The African American Holiday of Kwanzaa derives its name from the lingua franca of East Africa, Swahili. Additionally, the names and principles of the holiday are also derived from the language. Many people believe that Dr. Karenga chose Swahili because it is the largest language spoken by Africans across the continent. Moreover, Kwanzaa derived its name from the phrase matunda ya kwanza ("first fruits"). Yet, as you may have noticed, Kwanza has only one "a" in the expression, but the Kwanzaa that is celebrated by millions of people has two A's. Why is that so?
Well, you'll get many answers if you read books about Kwanzaa. For example, in James C. Anyke's book African American Holidays, he states that the extra "a" was added "to distinguish this celebration as an African American Holiday." Furthermore, The Children's Book of Kwanzaa by Dolores Johnson elucidates that the extra 'a' was added "to give the holiday greater significance." After reading and analyzing several different explanations, I decided to directly approach the source. Therefore, I reviewed the books written by Dr. Karenga on the origins of Kwanzaa. According to those sources, I discovered that the extra "a" was attributed to the fact that Dr. Karenga wanted all seven children present at the first Kwanzaa to participate in the program.

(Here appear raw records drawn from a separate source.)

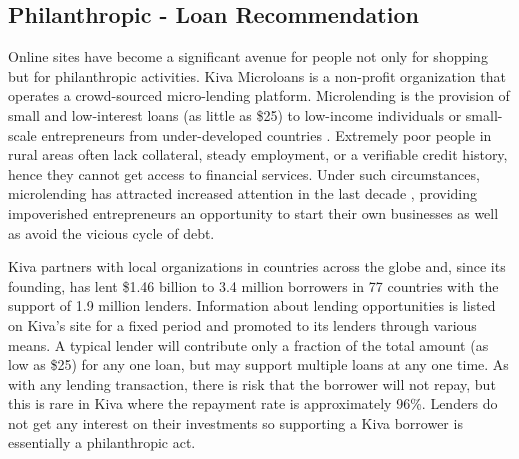     \subsection{Philanthropic - Loan Recommendation}

        Online sites have become a significant avenue for people not only for shopping but for philanthropic activities. Kiva Microloans is a non-profit organization that operates a crowd-sourced micro-lending platform. Microlending is the provision of small and low-interest loans (as little as \$25) to low-income individuals or small-scale entrepreneurs from under-developed countries \cite{yunus1998banker}. Extremely poor people in rural areas often lack collateral, steady employment, or a verifiable credit history, hence they cannot get access to financial services. Under such circumstances, microlending has attracted increased attention in the last decade \cite{chen2017microfinance}, providing impoverished entrepreneurs an opportunity to start their own businesses as well as avoid the vicious cycle of debt.
        
        
        
        Kiva partners with local organizations in countries across the globe and, since its founding, has lent \$1.46 billion to 3.4 million borrowers in 77 countries with the support of 1.9 million lenders. Information about lending opportunities is listed on Kiva's site for a fixed period and promoted to its lenders through various means. A typical lender will contribute only a fraction of the total amount (as low as \$25) for any one loan, but may support multiple loans at any one time. As with any lending transaction, there is risk that the borrower will not repay, but this is rare in Kiva where the repayment rate is approximately 96\%. Lenders do not get any interest on their investments so supporting a Kiva borrower is essentially a philanthropic act.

Moreover, uncovering these facts inspired me to write a picture book: Kwanzaa Gets an A. Using Dr. Karenga's book as a guide, Kwanzaa Gets An A narrates the story about the manner in which the name of the holiday came into existence using a griot, an African storyteller. Consequently, the book was written to be an interactive experience where children participate, call and respond. Put succinctly, as the griot tells the story of Kwanzaa Gets an A, the children respond Ashe (ah-Shay), a West African word that means to bring about change.